** Data **
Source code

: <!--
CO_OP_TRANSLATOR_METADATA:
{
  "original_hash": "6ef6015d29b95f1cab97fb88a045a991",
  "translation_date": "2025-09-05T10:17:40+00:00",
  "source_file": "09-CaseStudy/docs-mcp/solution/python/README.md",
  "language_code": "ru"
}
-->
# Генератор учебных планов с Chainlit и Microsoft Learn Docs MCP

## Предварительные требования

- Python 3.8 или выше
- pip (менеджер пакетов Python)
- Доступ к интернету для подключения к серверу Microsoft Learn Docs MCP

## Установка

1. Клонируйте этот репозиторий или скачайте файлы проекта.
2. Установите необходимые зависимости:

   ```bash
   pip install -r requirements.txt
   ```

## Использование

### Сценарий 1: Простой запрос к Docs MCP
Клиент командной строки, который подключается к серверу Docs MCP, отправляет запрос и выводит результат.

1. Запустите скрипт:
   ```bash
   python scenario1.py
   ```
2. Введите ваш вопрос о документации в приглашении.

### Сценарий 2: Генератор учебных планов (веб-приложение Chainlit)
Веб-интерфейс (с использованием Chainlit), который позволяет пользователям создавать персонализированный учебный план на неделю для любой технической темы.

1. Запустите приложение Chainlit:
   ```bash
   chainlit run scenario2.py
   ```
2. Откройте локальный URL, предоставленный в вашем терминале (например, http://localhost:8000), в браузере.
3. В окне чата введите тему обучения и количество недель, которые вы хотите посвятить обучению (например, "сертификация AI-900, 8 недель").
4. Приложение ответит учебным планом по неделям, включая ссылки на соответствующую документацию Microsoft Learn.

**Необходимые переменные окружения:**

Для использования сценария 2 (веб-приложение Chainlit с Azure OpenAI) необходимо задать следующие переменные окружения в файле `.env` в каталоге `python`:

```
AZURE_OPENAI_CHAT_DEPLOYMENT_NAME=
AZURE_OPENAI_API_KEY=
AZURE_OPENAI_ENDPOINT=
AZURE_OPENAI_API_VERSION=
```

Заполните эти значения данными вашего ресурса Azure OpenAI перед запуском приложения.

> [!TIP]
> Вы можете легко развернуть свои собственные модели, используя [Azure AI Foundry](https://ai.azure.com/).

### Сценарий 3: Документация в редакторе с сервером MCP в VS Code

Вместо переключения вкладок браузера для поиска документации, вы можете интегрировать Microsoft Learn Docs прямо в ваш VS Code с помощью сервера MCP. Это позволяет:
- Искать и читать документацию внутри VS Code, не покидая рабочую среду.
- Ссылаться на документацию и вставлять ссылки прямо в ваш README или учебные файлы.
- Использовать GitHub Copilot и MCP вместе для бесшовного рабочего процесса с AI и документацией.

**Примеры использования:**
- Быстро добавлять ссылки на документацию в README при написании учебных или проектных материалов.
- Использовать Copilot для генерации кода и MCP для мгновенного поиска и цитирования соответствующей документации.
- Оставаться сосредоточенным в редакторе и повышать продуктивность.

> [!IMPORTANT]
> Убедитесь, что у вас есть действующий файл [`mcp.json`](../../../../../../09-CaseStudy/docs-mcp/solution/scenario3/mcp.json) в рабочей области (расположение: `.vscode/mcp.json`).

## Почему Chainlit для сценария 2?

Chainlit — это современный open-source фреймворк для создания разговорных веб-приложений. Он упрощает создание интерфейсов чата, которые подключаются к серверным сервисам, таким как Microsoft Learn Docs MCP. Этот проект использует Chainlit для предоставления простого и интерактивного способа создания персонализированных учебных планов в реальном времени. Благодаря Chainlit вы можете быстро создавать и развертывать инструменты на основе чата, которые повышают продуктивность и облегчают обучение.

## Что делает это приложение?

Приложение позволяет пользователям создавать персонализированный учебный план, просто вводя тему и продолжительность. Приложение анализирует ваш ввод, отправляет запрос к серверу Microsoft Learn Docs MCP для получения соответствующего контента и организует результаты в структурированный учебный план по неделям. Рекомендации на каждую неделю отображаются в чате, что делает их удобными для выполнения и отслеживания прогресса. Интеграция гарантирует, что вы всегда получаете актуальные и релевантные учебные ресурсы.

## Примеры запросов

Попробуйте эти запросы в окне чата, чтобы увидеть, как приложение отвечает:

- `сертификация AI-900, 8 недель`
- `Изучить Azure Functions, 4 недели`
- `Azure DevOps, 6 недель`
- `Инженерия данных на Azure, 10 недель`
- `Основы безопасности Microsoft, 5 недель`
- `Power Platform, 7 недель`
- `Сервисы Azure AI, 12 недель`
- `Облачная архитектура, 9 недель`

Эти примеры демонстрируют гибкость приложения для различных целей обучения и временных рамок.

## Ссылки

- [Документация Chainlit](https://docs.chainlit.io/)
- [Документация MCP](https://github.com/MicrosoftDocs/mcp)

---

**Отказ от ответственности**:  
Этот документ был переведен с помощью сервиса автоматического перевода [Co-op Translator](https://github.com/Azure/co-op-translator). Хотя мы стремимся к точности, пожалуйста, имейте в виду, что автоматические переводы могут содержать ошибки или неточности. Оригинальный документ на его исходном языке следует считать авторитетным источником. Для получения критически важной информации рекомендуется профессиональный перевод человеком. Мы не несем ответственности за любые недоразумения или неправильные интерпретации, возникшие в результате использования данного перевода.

** Try it **
Considering only lines that hold the word "сценария", work out how many appear in the listing above and give that number only.

** Exercise solution **
2